[Dataset entries]
....................

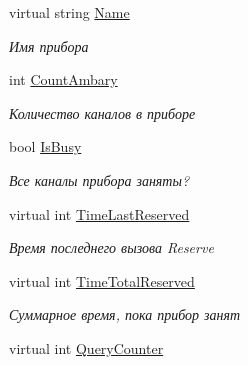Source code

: \begin{DoxyCompactItemize}
\item 
virtual string \hyperlink{class_s_m_p_l_sharp_1_1_objects_1_1_smpl_multi_device_a8120bc9019cef69077019bc59c0acfa6}{Name}
\begin{DoxyCompactList}\small\item\em Имя прибора \end{DoxyCompactList}\item 
int \hyperlink{class_s_m_p_l_sharp_1_1_objects_1_1_smpl_multi_device_aefb2897375082ae37730737eedf4c1ec}{Count\-Ambary}
\begin{DoxyCompactList}\small\item\em Количество каналов в приборе \end{DoxyCompactList}\item 
bool \hyperlink{class_s_m_p_l_sharp_1_1_objects_1_1_smpl_multi_device_a20702c1214e518d92f2f9e2e8c66550e}{Is\-Busy}
\begin{DoxyCompactList}\small\item\em Все каналы прибора заняты? \end{DoxyCompactList}\item 
virtual int \hyperlink{class_s_m_p_l_sharp_1_1_objects_1_1_smpl_multi_device_a2194a701f0588035a4d3365211a23b3b}{Time\-Last\-Reserved}
\begin{DoxyCompactList}\small\item\em Время последнего вызова Reserve \end{DoxyCompactList}\item 
virtual int \hyperlink{class_s_m_p_l_sharp_1_1_objects_1_1_smpl_multi_device_a1d6b0142376d56ac7e2dc9bd977fe338}{Time\-Total\-Reserved}
\begin{DoxyCompactList}\small\item\em Суммарное время, пока прибор занят \end{DoxyCompactList}\item 
virtual int \hyperlink{class_s_m_p_l_sharp_1_1_objects_1_1_smpl_multi_device_a1d76170364b223e8e36d93ae178ab915}{Query\-Counter}

\end{DoxyCompactItemize}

....................

# WHAT YOU HAVE TO DO
Set down every record exactly as written, but drop the pictures.

# SOLVED EXERCISE
Source code

: \begin{DoxyCompactItemize}
\item 
virtual string \hyperlink{class_s_m_p_l_sharp_1_1_objects_1_1_smpl_multi_device_a8120bc9019cef69077019bc59c0acfa6}{Name}
\begin{DoxyCompactList}\small\item\em Имя прибора \end{DoxyCompactList}\item 
int \hyperlink{class_s_m_p_l_sharp_1_1_objects_1_1_smpl_multi_device_aefb2897375082ae37730737eedf4c1ec}{Count\-Ambary}
\begin{DoxyCompactList}\small\item\em Количество каналов в приборе \end{DoxyCompactList}\item 
bool \hyperlink{class_s_m_p_l_sharp_1_1_objects_1_1_smpl_multi_device_a20702c1214e518d92f2f9e2e8c66550e}{Is\-Busy}
\begin{DoxyCompactList}\small\item\em Все каналы прибора заняты? \end{DoxyCompactList}\item 
virtual int \hyperlink{class_s_m_p_l_sharp_1_1_objects_1_1_smpl_multi_device_a2194a701f0588035a4d3365211a23b3b}{Time\-Last\-Reserved}
\begin{DoxyCompactList}\small\item\em Время последнего вызова Reserve \end{DoxyCompactList}\item 
virtual int \hyperlink{class_s_m_p_l_sharp_1_1_objects_1_1_smpl_multi_device_a1d6b0142376d56ac7e2dc9bd977fe338}{Time\-Total\-Reserved}
\begin{DoxyCompactList}\small\item\em Суммарное время, пока прибор занят \end{DoxyCompactList}\item 
virtual int \hyperlink{class_s_m_p_l_sharp_1_1_objects_1_1_smpl_multi_device_a1d76170364b223e8e36d93ae178ab915}{Query\-Counter}

\end{DoxyCompactItemize}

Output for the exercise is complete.